Erst 16 Jahre ist Noah Klieger alt, als der Jude in die Fänge der Nazis gerät. Er wird als Mitglied einer jüdischen Widerstandsgruppe enttarnt und muss im Anschluss als Jugendlicher die Konzentrationslager Auschwitz, Dora-Mittelbau und Ravensbrück durchleiden. Unvorstellbare Gräuel muss Noah im Vernichtungslager mitansehen, Qualen und Demütigungen auch selbst über sich ergehen lassen. Doch er überlebt den Holocaust und beschließt, seine neue Heimat in Israel zu suchen.

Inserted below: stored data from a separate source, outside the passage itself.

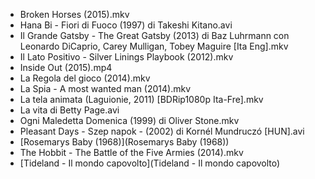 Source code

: * Broken Horses (2015).mkv
* Hana Bi - Fiori di Fuoco (1997) di Takeshi Kitano.avi
* Il Grande Gatsby - The Great  Gatsby (2013) di Baz Luhrmann con Leonardo DiCaprio, Carey Mulligan, Tobey Maguire [Ita Eng].mkv
* Il Lato Positivo - Silver Linings Playbook (2012).mkv
* Inside Out (2015).mp4
* La Regola del gioco (2014).mkv
* La Spia  - A most wanted man (2014).mkv
* La tela animata (Laguionie, 2011) [BDRip1080p Ita-Fre].mkv
* La vita di Betty Page.avi
* Ogni Maledetta Domenica (1999) di Oliver Stone.mkv
* Pleasant Days - Szep napok - (2002) di Kornél Mundruczó [HUN].avi
* [Rosemarys Baby (1968)](Rosemarys Baby (1968))
* The Hobbit - The Battle of the Five Armies (2014).mkv
* [Tideland - Il mondo capovolto](Tideland - Il mondo capovolto)
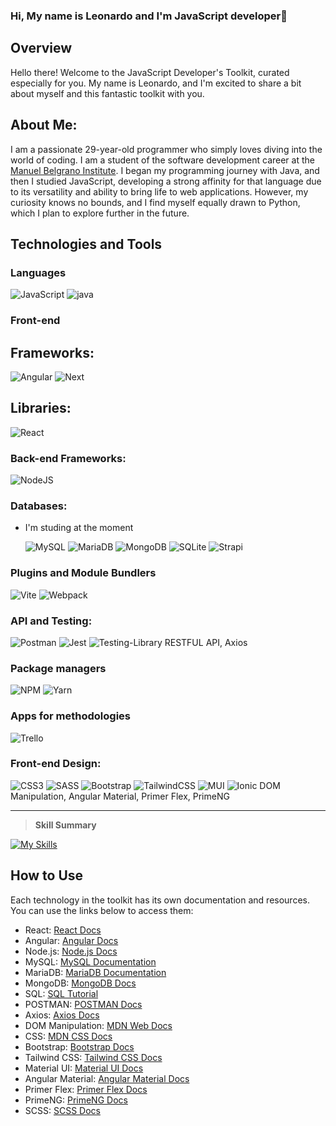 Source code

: ### Hi, My name is Leonardo and I'm JavaScript developer👋

## Overview

Hello there! Welcome to the JavaScript Developer's Toolkit, curated especially for you. My name is Leonardo, and I'm excited to share a bit about myself and this fantastic toolkit with you.

About Me:
--------------
I am a passionate 29-year-old programmer who simply loves diving into the world of coding. I am a student of the software development career at the <a href="https://www.iesmb.edu.ar/bel/" target="_blank">Manuel Belgrano Institute</a>. I began my programming journey with Java, and then I studied JavaScript, developing a strong affinity for that language due to its versatility and ability to bring life to web applications. However, my curiosity knows no bounds, and I find myself equally drawn to Python, which I plan to explore further in the future.

## Technologies and Tools
### Languages

![JavaScript](https://img.shields.io/badge/javascript-%23323330.svg?style=for-the-badge&logo=javascript&logoColor=%23F7DF1E)
![java](https://img.shields.io/badge/Java-ED8B00?style=for-the-badge&logo=openjdk&logoColor=white)

### Front-end 
## Frameworks:
![Angular](https://img.shields.io/badge/angular-%23DD0031.svg?style=for-the-badge&logo=angular&logoColor=white) ![Next](https://img.shields.io/badge/Next.js-000?logo=nextdotjs&logoColor=fff&style=for-the-badge)
## Libraries:
![React](https://img.shields.io/badge/react-%2320232a.svg?style=for-the-badge&logo=react&logoColor=%2361DAFB)

### Back-end Frameworks:

![NodeJS](https://img.shields.io/badge/node.js-6DA55F?style=for-the-badge&logo=node.js&logoColor=white)

### Databases:
* I'm studing at the moment
  
  ![MySQL](https://img.shields.io/badge/mysql-%2300f.svg?style=for-the-badge&logo=mysql&logoColor=white) ![MariaDB](https://img.shields.io/badge/MariaDB-003545?style=for-the-badge&logo=mariadb&logoColor=white)
  ![MongoDB](https://img.shields.io/badge/MongoDB-%234ea94b.svg?style=for-the-badge&logo=mongodb&logoColor=white) ![SQLite](https://img.shields.io/badge/sqlite-%2307405e.svg?style=for-the-badge&logo=sqlite&logoColor=white) ![Strapi](https://img.shields.io/badge/strapi-%232E7EEA.svg?style=for-the-badge&logo=strapi&logoColor=white)

### Plugins and Module Bundlers

![Vite](https://img.shields.io/badge/vite-%23646CFF.svg?style=for-the-badge&logo=vite&logoColor=white) ![Webpack](https://img.shields.io/badge/webpack-%238DD6F9.svg?style=for-the-badge&logo=webpack&logoColor=black)

### API and Testing:

![Postman](https://img.shields.io/badge/Postman-FF6C37?style=for-the-badge&logo=postman&logoColor=white) ![Jest](https://img.shields.io/badge/-jest-%23C21325?style=for-the-badge&logo=jest&logoColor=white) ![Testing-Library](https://img.shields.io/badge/-TestingLibrary-%23E33332?style=for-the-badge&logo=testing-library&logoColor=white) RESTFUL API, Axios

### Package managers

![NPM](https://img.shields.io/badge/NPM-%23CB3837.svg?style=for-the-badge&logo=npm&logoColor=white) ![Yarn](https://img.shields.io/badge/yarn-%232C8EBB.svg?style=for-the-badge&logo=yarn&logoColor=white)

### Apps for methodologies

![Trello](https://img.shields.io/badge/Trello-%23026AA7.svg?style=for-the-badge&logo=Trello&logoColor=white)

### Front-end Design:

![CSS3](https://img.shields.io/badge/css3-%231572B6.svg?style=for-the-badge&logo=css3&logoColor=white) ![SASS](https://img.shields.io/badge/SASS-hotpink.svg?style=for-the-badge&logo=SASS&logoColor=white)
![Bootstrap](https://img.shields.io/badge/bootstrap-%238511FA.svg?style=for-the-badge&logo=bootstrap&logoColor=white) ![TailwindCSS](https://img.shields.io/badge/tailwindcss-%2338B2AC.svg?style=for-the-badge&logo=tailwind-css&logoColor=white)
![MUI](https://img.shields.io/badge/MUI-%230081CB.svg?style=for-the-badge&logo=mui&logoColor=white) ![Ionic](https://img.shields.io/badge/Ionic-%233880FF.svg?style=for-the-badge&logo=Ionic&logoColor=white) 
DOM Manipulation, Angular Material, Primer Flex, PrimeNG

-----------------------

> **Skill Summary**

[![My Skills](https://skills.thijs.gg/icons?i=js,html,css,scss,nodejs,react,angular,ts,git,mongodb,mysql)](https://skills.thijs.gg)

## How to Use

Each technology in the toolkit has its own documentation and resources. You can use the links below to access them:

- React: [React Docs](https://reactjs.org/docs/getting-started.html)
- Angular: [Angular Docs](https://angular.io/docs)
- Node.js: [Node.js Docs](https://nodejs.org/en/docs/)
- MySQL: [MySQL Documentation](https://dev.mysql.com/doc/)
- MariaDB: [MariaDB Documentation](https://mariadb.com/kb/en/documentation/)
- MongoDB: [MongoDB Docs](https://docs.mongodb.com/)
- SQL: [SQL Tutorial](https://www.w3schools.com/sql/)
- POSTMAN: [POSTMAN Docs](https://learning.postman.com/docs/getting-started/introduction/)
- Axios: [Axios Docs](https://axios-http.com/docs/intro)
- DOM Manipulation: [MDN Web Docs](https://developer.mozilla.org/en-US/docs/Web/API/Document_Object_Model/Introduction)
- CSS: [MDN CSS Docs](https://developer.mozilla.org/en-US/docs/Web/CSS)
- Bootstrap: [Bootstrap Docs](https://getbootstrap.com/docs/5.1/getting-started/introduction/)
- Tailwind CSS: [Tailwind CSS Docs](https://tailwindcss.com/docs)
- Material UI: [Material UI Docs](https://mui.com/getting-started/usage/)
- Angular Material: [Angular Material Docs](https://material.angular.io/guide/getting-started)
- Primer Flex: [Primer Flex Docs](https://primer.style/flex/)
- PrimeNG: [PrimeNG Docs](https://primefaces.org/primeng/showcase/#/setup)
- SCSS: [SCSS Docs](https://sass-lang.com/documentation)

„Noah - Von einem, der überlebte“ ist ein Buch von Takis Würger, das die Lebensgeschichte des Shoah-Überlebenden Noah Klieger erzählt.

Meine Meinung:
Das Buch ist kein fiktives Werk, sondern stützt sich auf Gespräche, die der Autor mit Klieger geführt hat. Es besteht aus vier Teilen. Der erste umreißt Noahs Kindheit und Jugend sehr kurz und schildert vor allem seine Zeit im Vernichtungslager. Der zweite Teil erklärt, wie es nach der Befreiung durch die Russen mit ihm weiterging, der dritte erzählt von Noahs Fahrt mit dem Schiff Exodus und den Anfängen seines Engagements um die Gründung des Staates Israel. Der Schluss ist ein Mix von Anekdoten, kurzen Zusammenfassungen, was aus den zuvor genannten Personen wurde, und einem anklagenden Fragenkatalog zum Thema Holocaust.

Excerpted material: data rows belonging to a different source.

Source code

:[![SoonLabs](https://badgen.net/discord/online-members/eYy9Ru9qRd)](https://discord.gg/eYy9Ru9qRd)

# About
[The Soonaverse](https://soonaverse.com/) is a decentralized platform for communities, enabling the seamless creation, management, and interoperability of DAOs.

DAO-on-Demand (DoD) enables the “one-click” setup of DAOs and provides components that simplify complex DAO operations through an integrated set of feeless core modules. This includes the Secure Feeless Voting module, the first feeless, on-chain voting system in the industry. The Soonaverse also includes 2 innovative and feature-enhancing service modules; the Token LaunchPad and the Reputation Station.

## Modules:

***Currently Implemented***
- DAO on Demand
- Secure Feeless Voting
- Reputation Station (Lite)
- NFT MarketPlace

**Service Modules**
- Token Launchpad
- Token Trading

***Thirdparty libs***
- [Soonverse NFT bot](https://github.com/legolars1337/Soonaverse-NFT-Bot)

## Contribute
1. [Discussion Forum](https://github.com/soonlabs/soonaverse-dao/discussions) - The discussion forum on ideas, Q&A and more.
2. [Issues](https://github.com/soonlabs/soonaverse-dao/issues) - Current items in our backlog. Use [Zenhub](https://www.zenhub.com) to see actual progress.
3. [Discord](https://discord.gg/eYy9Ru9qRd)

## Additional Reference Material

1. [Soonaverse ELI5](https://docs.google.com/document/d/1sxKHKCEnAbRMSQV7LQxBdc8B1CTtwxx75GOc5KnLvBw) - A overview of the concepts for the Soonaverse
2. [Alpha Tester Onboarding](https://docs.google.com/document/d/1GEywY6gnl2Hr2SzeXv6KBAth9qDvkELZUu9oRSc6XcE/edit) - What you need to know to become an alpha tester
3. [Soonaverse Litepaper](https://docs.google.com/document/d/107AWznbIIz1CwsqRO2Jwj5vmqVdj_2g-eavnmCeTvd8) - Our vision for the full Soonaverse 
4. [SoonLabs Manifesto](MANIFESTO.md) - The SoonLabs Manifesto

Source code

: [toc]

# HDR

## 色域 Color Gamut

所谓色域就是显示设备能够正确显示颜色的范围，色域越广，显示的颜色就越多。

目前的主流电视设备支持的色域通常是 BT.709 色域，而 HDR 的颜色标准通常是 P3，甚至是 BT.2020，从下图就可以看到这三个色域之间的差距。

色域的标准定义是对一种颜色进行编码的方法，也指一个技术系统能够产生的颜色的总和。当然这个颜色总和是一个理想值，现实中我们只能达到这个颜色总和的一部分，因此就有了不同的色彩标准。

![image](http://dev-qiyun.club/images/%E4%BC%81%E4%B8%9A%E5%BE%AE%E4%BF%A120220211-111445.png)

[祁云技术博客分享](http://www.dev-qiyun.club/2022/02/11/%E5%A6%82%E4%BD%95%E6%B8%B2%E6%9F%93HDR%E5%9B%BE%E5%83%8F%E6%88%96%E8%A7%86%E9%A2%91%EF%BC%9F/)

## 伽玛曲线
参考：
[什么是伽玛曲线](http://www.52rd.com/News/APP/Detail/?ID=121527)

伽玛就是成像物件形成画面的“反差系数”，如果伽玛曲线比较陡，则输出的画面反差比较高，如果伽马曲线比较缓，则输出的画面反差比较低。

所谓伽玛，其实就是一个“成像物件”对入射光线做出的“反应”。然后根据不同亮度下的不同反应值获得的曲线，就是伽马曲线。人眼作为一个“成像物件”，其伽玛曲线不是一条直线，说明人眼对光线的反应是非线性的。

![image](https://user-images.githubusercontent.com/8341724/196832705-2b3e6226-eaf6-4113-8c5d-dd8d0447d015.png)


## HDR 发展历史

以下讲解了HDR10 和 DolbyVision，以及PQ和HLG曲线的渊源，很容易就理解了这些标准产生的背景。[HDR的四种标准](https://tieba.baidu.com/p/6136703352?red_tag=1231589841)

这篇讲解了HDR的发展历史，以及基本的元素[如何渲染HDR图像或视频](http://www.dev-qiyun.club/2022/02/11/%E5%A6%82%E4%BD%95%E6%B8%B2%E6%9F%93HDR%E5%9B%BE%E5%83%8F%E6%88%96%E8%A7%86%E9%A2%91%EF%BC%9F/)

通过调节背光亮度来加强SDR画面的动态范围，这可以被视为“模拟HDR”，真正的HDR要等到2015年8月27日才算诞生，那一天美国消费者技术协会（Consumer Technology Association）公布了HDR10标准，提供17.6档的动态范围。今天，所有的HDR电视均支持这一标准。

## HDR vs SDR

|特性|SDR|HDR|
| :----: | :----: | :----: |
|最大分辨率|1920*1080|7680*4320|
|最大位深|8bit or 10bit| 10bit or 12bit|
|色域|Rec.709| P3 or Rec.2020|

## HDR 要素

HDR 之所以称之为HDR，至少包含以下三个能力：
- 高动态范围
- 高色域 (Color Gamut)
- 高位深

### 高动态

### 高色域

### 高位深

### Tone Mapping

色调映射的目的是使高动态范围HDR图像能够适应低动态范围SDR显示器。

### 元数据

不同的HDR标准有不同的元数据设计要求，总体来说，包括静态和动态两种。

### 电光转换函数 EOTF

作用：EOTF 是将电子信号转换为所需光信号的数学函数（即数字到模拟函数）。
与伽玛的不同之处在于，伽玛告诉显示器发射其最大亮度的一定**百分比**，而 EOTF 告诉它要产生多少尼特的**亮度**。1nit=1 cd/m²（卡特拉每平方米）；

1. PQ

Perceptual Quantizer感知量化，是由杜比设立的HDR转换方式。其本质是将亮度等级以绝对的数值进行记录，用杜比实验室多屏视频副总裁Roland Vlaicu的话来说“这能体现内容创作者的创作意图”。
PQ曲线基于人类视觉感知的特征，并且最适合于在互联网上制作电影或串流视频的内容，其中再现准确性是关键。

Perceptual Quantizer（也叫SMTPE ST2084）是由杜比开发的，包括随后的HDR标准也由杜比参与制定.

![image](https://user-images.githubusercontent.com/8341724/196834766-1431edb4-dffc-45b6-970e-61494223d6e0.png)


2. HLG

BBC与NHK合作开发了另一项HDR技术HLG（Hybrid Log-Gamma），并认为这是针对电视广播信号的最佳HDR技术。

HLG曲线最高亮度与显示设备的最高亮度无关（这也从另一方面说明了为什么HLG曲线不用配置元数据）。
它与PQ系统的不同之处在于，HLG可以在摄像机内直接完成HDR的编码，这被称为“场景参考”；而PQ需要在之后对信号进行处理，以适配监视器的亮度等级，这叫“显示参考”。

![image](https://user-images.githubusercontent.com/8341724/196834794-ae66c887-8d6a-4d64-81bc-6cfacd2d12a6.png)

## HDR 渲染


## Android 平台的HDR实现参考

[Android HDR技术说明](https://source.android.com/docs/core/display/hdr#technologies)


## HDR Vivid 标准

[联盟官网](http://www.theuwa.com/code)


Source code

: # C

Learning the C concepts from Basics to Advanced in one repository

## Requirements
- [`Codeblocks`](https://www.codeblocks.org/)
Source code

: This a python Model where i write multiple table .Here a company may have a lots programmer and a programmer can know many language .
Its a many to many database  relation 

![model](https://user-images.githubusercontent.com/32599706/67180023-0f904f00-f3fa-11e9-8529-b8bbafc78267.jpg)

Der Schreibstil ist geprägt von einer klaren, aber reduzierten Sprache mit einer einfachen Syntax. Kurze Hauptsätze reihen sich aneinander. Dieser Stil passt im ersten Teil noch ganz gut, wenn man davon ausgeht, dass die Leserschaft viele der Bilder ohnehin im Kopf hat. Trotz des Weglassens von Details und ausführlicheren Beschreibungen ist das Buch zunächst sehr eindringlich und eindrucksvoll. Schnell wird klar, warum Klieger ein so wichtiger Zeitzeuge war. Seine Erlebnisse machen betroffen, erschüttern, bewegen und sind der Grund, weshalb das Buch noch sehr lange bei mir nachhallen wird.

Doch je weiter das Buch und Noahs Lebensgeschichte voranschreiten, umso weniger funktioniert für mich das stilistische Konzept, denn der Text wird immer fragmentarischer. Zusammenhänge und Hintergründe werden nicht erklärt, verschiedene Zeiträume einfach übersprungen. Ohne Vorkenntnisse und zusätzliche Eigenrecherche bleibt das Buch in mehreren Punkten leider unverständlich.

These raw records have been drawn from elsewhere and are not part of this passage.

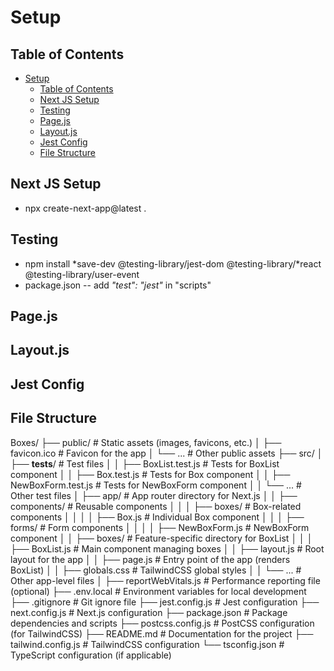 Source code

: # Setup

## Table of Contents

- [Setup](#setup)
  - [Table of Contents](#table-of-contents)
  - [Next JS Setup](#next-js-setup)
  - [Testing](#testing)
  - [Page.js](#pagejs)
  - [Layout.js](#layoutjs)
  - [Jest Config](#jest-config)
  - [File Structure](#file-structure)

## Next JS Setup

- npx create-next-app@latest .

## Testing

- npm install *save-dev @testing-library/jest-dom @testing-library/*react @testing-library/user-event
- package.json -- add *"test": "jest"* in "scripts"

## Page.js

<!--
// src/app/page.js

import BoxList from "./boxes/BoxList";

export default function HomePage() {
  return (
    <div className="flex flex-col items-center">
      <h1 className="text-2xl font-bold mb-4">React Box App</h1>
      <BoxList />
    </div>
  );
}
-->

## Layout.js

<!--
// src/app/layout.js

import "./globals.css";

export const metadata = {
  title: "React Box App",
  description: "An app to dynamically add and remove boxes",
};

export default function RootLayout({ children }) {
  return (
    <html lang="en">
      <body className="antialiased">
        <main className="container mx-auto p-4">{children}</main>
      </body>
    </html>
  );
}
-->

## Jest Config



## File Structure

Boxes/
├── public/                     # Static assets (images, favicons, etc.)
│   ├── favicon.ico             # Favicon for the app
│   └── ...                     # Other public assets
├── src/
│   ├── __tests__/              # Test files
│   │   ├── BoxList.test.js     # Tests for BoxList component
│   │   ├── Box.test.js         # Tests for Box component
│   │   ├── NewBoxForm.test.js  # Tests for NewBoxForm component
│   │   └── ...                 # Other test files
│   ├── app/                    # App router directory for Next.js
│   │   ├── components/         # Reusable components
│   │   │   ├── boxes/          # Box-related components
│   │   │   │   ├── Box.js      # Individual Box component
│   │   │   ├── forms/          # Form components
│   │   │   │   ├── NewBoxForm.js # NewBoxForm component
│   │   ├── boxes/              # Feature-specific directory for BoxList
│   │   │   ├── BoxList.js      # Main component managing boxes
│   │   ├── layout.js           # Root layout for the app
│   │   ├── page.js             # Entry point of the app (renders BoxList)
│   │   ├── globals.css         # TailwindCSS global styles
│   │   └── ...                 # Other app-level files
│   ├── reportWebVitals.js      # Performance reporting file (optional)
├── .env.local                  # Environment variables for local development
├── .gitignore                  # Git ignore file
├── jest.config.js              # Jest configuration
├── next.config.js              # Next.js configuration
├── package.json                # Package dependencies and scripts
├── postcss.config.js           # PostCSS configuration (for TailwindCSS)
├── README.md                   # Documentation for the project
├── tailwind.config.js          # TailwindCSS configuration
└── tsconfig.json               # TypeScript configuration (if applicable)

Mehr noch: Viele interessante Stationen im Leben von Klieger, der eigentlich Norbert mit Vornamen hieß und in Straßburg aufgewachsen ist, fallen unter den Tisch oder werden nur kurz erwähnt. Dabei bietet seine Biografie, die von mehreren glücklichen Fügungen gekennzeichnet ist, eine Menge Stoff. Somit drängt sich mir der Eindruck auf, dass es doch mehr als der bloß rund 150 Seiten bedarf, um das Leben Kliegers ausreichend darzustellen und zu erklären.

Andererseits legt Würger in seinem Nachwort Wert darauf, dass der im Jahr 2018 Verstorbene das Buch noch vor seinem Tod gelesen, korrigiert und abgesegnet habe. Der Autor schreibt darin: „Er wollte, dass ich sie [seine Geschichte] so festhalte, wie sie in diesem Buch erscheint.“ Er persönlich hätte gerne mehr über Kliegers Leben festgehalten, lässt Würger seine Leserschaft wissen. Über die konkreten Gründe für die Auslassungen lässt sich nur spekulieren. Daher fällt es mir schwer, die Umsetzung der Buchidee ausschließlich dem Autor anzukreiden.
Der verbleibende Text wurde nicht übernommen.